Turf toe is also known by its medical name, first metatarsophalangeal joint sprain.
What Are the 3 Grades of Turf Toe Injuries?
The three grades of turf toe are based on severity:
This grade of turf toe is a minor injury involving a stretched plantar complex, with possible tenderness and swelling. Time-off from athletic participation is minimal: perhaps a few days of lighter workouts or rest. Failing to rest the MTP joint can make the injury worse.
The next level of turf toe causes moderate pain, diffuse tenderness, swelling, and bruising due to a partial tear in the plantar complex. A person’s regular activities are disrupted: symptoms magnify during the first 24 hours, joint movement is limited, and the person limps when weight is applied to the foot. Medical care is advised to make sure the injury is not more serious and to guide treatment. Physicians typically recommend taking about two weeks off from athletic activity in order to rest and heal.
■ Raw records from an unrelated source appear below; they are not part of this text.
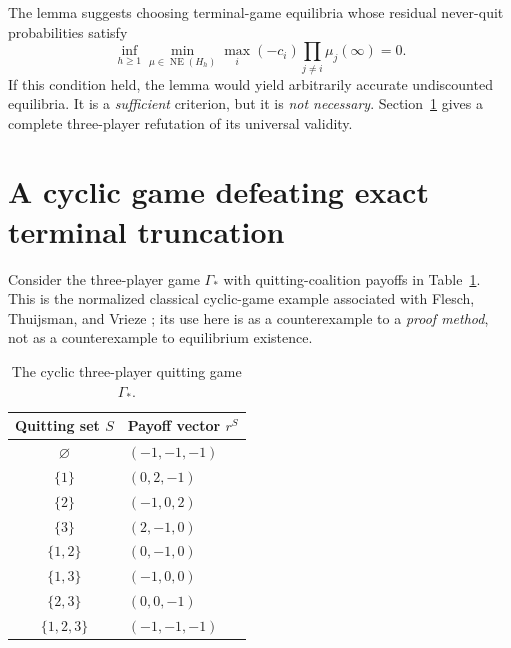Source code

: \documentclass[11pt,a4paper]{article}
\numberwithin{equation}{section}
\theoremstyle{plain}
\theoremstyle{definition}
\theoremstyle{remark}
\newcommand{\NE}{\operatorname{NE}}
\begin{document}
The lemma suggests choosing terminal-game equilibria whose residual
never-quit probabilities satisfy
\begin{equation}\label{eq:badcriterion}
 \inf_{h\ge1}\min_{\mu\in\NE(H_h)}
 \max_i(-c_i)\prod_{j\ne i}\mu_j(\infty)=0.
\end{equation}
If this condition held, the lemma would yield arbitrarily accurate
undiscounted equilibria. It is a \emph{sufficient} criterion, but it is
\emph{not necessary}. Section~\ref{sec:counterexample} gives a complete
three-player refutation of its universal validity.

\section{A cyclic game defeating exact terminal truncation}\label{sec:counterexample}
Consider the three-player game $\Gamma_*$ with quitting-coalition
payoffs in Table~\ref{tab:cyclic}. This is the normalized classical
cyclic-game example associated with Flesch, Thuijsman, and Vrieze
\cite{Flesch1997,AKRS2026}; its use here is as a counterexample to a
\emph{proof method}, not as a counterexample to equilibrium existence.
\begin{table}[htbp]
\centering
\caption{The cyclic three-player quitting game $\Gamma_*$.}
\label{tab:cyclic}
\begin{tabular}{@{}cl@{}}\toprule
Quitting set $S$ & Payoff vector $r^S$\\\midrule
$\varnothing$ & $(-1,-1,-1)$\\
$\{1\}$ & $(0,2,-1)$\\
$\{2\}$ & $(-1,0,2)$\\
$\{3\}$ & $(2,-1,0)$\\
$\{1,2\}$ & $(0,-1,0)$\\
$\{1,3\}$ & $(-1,0,0)$\\
$\{2,3\}$ & $(0,0,-1)$\\
$\{1,2,3\}$ & $(-1,-1,-1)$\\\bottomrule
\end{tabular}
\end{table}
\end{document}
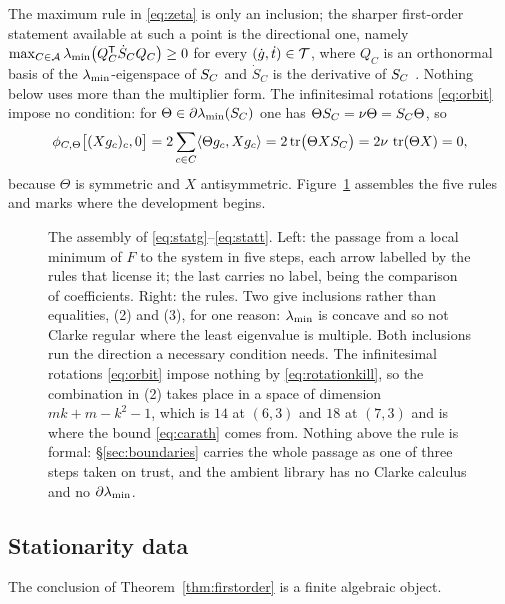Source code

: The maximum rule in \eqref{eq:zeta} is only an inclusion; the sharper
first-order statement available at such a point is the directional one,
namely
$\max_{C\in\mathcal{A}}\lmin\bigl(Q_C\tp\dot S_CQ_C\bigr)\ge0$ for every
$(\dot g,\dot t)\in \tang$, where $Q_C$ is an orthonormal basis of the
$\lmin$-eigenspace of $\SC$ and $\dot S_C$ is the derivative of $\SC$
\cite{HiriartUrrutyYe1995,Danskin1967}.  Nothing below uses more than the
multiplier form.  The infinitesimal rotations \eqref{eq:orbit} impose no
condition: for $\Theta\in\partial\lmin(\SC)$ one has
$\Theta\SC=\cv\Theta=\SC\Theta$, so
\begin{equation}\label{eq:rotationkill}
  \phi_{C,\Theta}\bigl[(Xg_c)_c,0\bigr]
  =2\sum_{c\in C}\langle\Theta g_c,Xg_c\rangle
  =2\tr\bigl(\Theta X\SC\bigr)=2\cv\,\tr(\Theta X)=0,
\end{equation}
because $\Theta$ is symmetric and $X$ antisymmetric.
Figure~\ref{fig:kktassembly} assembles the five rules and marks where the
development begins.

\begin{figure}[ht]
  \centering
  
  \caption{The assembly of \eqref{eq:statg}--\eqref{eq:statt}.  Left: the
  passage from a local minimum of $F$ to the system in five steps, each arrow
  labelled by the rules that license it; the last carries no label, being the
  comparison of coefficients.  Right: the rules.  Two give inclusions rather
  than equalities, (2) and (3), for one reason: $\lmin$ is concave and so not
  Clarke regular where the least eigenvalue is multiple.  Both inclusions run
  the direction a necessary condition needs.  The infinitesimal rotations
  \eqref{eq:orbit} impose nothing by \eqref{eq:rotationkill}, so the
  combination in (2) takes place in a space of dimension $mk+m-k^{2}-1$, which
  is $14$ at $(6,3)$ and $18$ at $(7,3)$ and is where the bound
  \eqref{eq:carath} comes from.  Nothing above the rule is formal:
  \S\ref{sec:boundaries} carries the whole passage as one of three steps taken
  on trust, and the ambient library has no Clarke calculus and no
  $\partial\lmin$.}
  \label{fig:kktassembly}
\end{figure}

\subsection{Stationarity data}\label{sec:data}

The conclusion of Theorem~\ref{thm:firstorder} is a finite algebraic
object.


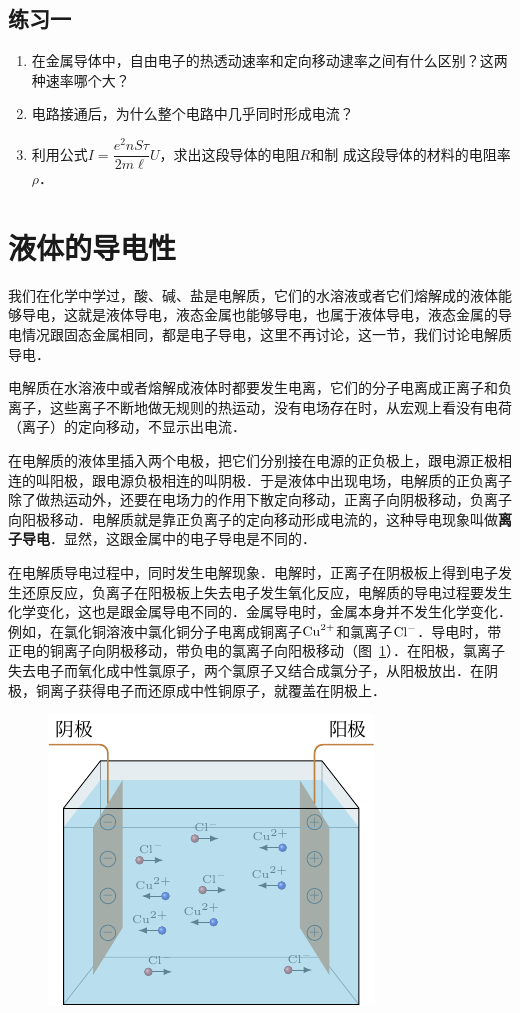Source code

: \subsection*{练习一}
\begin{enumerate}
    \item 在金属导体中，自由电子的热透动速率和定向移动逮率之间有什么区别？这两种速率哪个大？
    \item 电路接通后，为什么整个电路中几乎同时形成电流？
    \item 利用公式$I=\dfrac{e^2 nS\tau}{2m\ell}U$，求出这段导体的电阻$R$和制
成这段导体的材料的电阻率$\rho$．
\end{enumerate}


\section{液体的导电性}
我们在化学中学过，酸、碱、盐是电解质，它们的水溶液或者它们熔解成的液体能够导电，这就是液体导电，液态金属也能够导电，也属于液体导电，液态金属的导电情况跟固态金属相同，都是电子导电，这里不再讨论，这一节，我们讨论电解质导电．

电解质在水溶液中或者熔解成液体时都要发生电离，它们的分子电离成正离子和负离子，这些离子不断地做无规则的热运动，没有电场存在时，从宏观上看没有电荷（离子）的定向移动，不显示出电流．

在电解质的液体里插入两个电极，把它们分别接在电源的正负极上，跟电源正极相连的叫阳极，跟电源负极相连的叫阴极．于是液体中出现电场，电解质的正负离子除了做热运动外，还要在电场力的作用下散定向移动，正离子向阴极移动，负离子向阳极移动．电解质就是靠正负离子的定向移动形成电流的，这种导电现象叫做\textbf{离子导电}．显然，这跟金属中的电子导电是不同的．

在电解质导电过程中，同时发生电解现象．电解时，正离子在阴极板上得到电子发生还原反应，负离子在阳极板上失去电子发生氧化反应，电解质的导电过程要发生化学变化，这也是跟金属导电不同的．金属导电时，金属本身并不发生化学变化．例如，在氯化铜溶液中氯化铜分子电离成铜离子${\rm Cu}^{2+}$和氯离子${\rm Cl}^-$．导电时，带正电的铜离子向阴极移动，带负电的氯离子向阳极移动（图~\ref{fig_B_8-3}）．在阳极，氯离子失去电子而氧化成中性氯原子，两个氯原子又结合成氯分子，从阳极放出．在阴极，铜离子获得电子而还原成中性铜原子，就覆盖在阴极上．
\begin{figure}[htbp]
    \centering
    \includegraphics{fig/B/8-3.pdf}
    \caption{}\label{fig_B_8-3}
\end{figure}

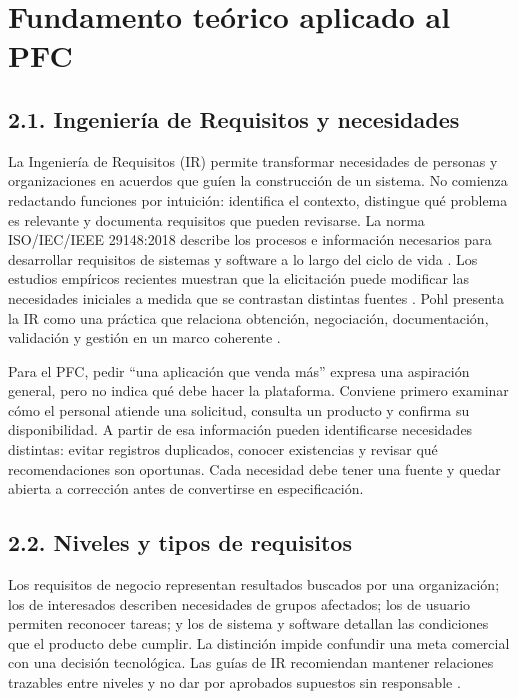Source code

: \section{Fundamento te\'orico aplicado al PFC}
\subsection{2.1. Ingenier\'ia de Requisitos y necesidades}
La Ingenier\'ia de Requisitos (IR) permite transformar necesidades de personas y organizaciones en acuerdos que gu\'ien la construcci\'on de un sistema. No comienza redactando funciones por intuici\'on: identifica el contexto, distingue qu\'e problema es relevante y documenta requisitos que pueden revisarse. La norma ISO/IEC/IEEE 29148:2018 describe los procesos e informaci\'on necesarios para desarrollar requisitos de sistemas y software a lo largo del ciclo de vida \cite{iso29148}. Los estudios empíricos recientes muestran que la elicitación puede modificar las necesidades iniciales a medida que se contrastan distintas fuentes \cite{ferrari2022}. Pohl presenta la IR como una pr\'actica que relaciona obtenci\'on, negociaci\'on, documentaci\'on, validaci\'on y gesti\'on en un marco coherente \cite{pohl2025}.

Para el PFC, pedir ``una aplicaci\'on que venda m\'as'' expresa una aspiraci\'on general, pero no indica qu\'e debe hacer la plataforma. Conviene primero examinar c\'omo el personal atiende una solicitud, consulta un producto y confirma su disponibilidad. A partir de esa informaci\'on pueden identificarse necesidades distintas: evitar registros duplicados, conocer existencias y revisar qu\'e recomendaciones son oportunas. Cada necesidad debe tener una fuente y quedar abierta a correcci\'on antes de convertirse en especificaci\'on.

\subsection{2.2. Niveles y tipos de requisitos}
Los requisitos de negocio representan resultados buscados por una organizaci\'on; los de interesados describen necesidades de grupos afectados; los de usuario permiten reconocer tareas; y los de sistema y software detallan las condiciones que el producto debe cumplir. La distinci\'on impide confundir una meta comercial con una decisi\'on tecnol\'ogica. Las gu\'ias de IR recomiendan mantener relaciones trazables entre niveles y no dar por aprobados supuestos sin responsable \cite{iso29148,swebok2024}.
The most serious turf toe injury results in a torn fully plantar complex. Severe pain is accompanied by acute swelling, bruising, and tenderness. The person is incapable of applying weight to the big toe. Urgent orthopaedic care is recommended, and a person may need several weeks of immobilization to heal.
During the past few years, turf toe injuries have increased.1 More awareness and early identification could be two reasons for this growth. The advent of lightweight, flexible shoes, and the increase in use of artificial surfaces are others.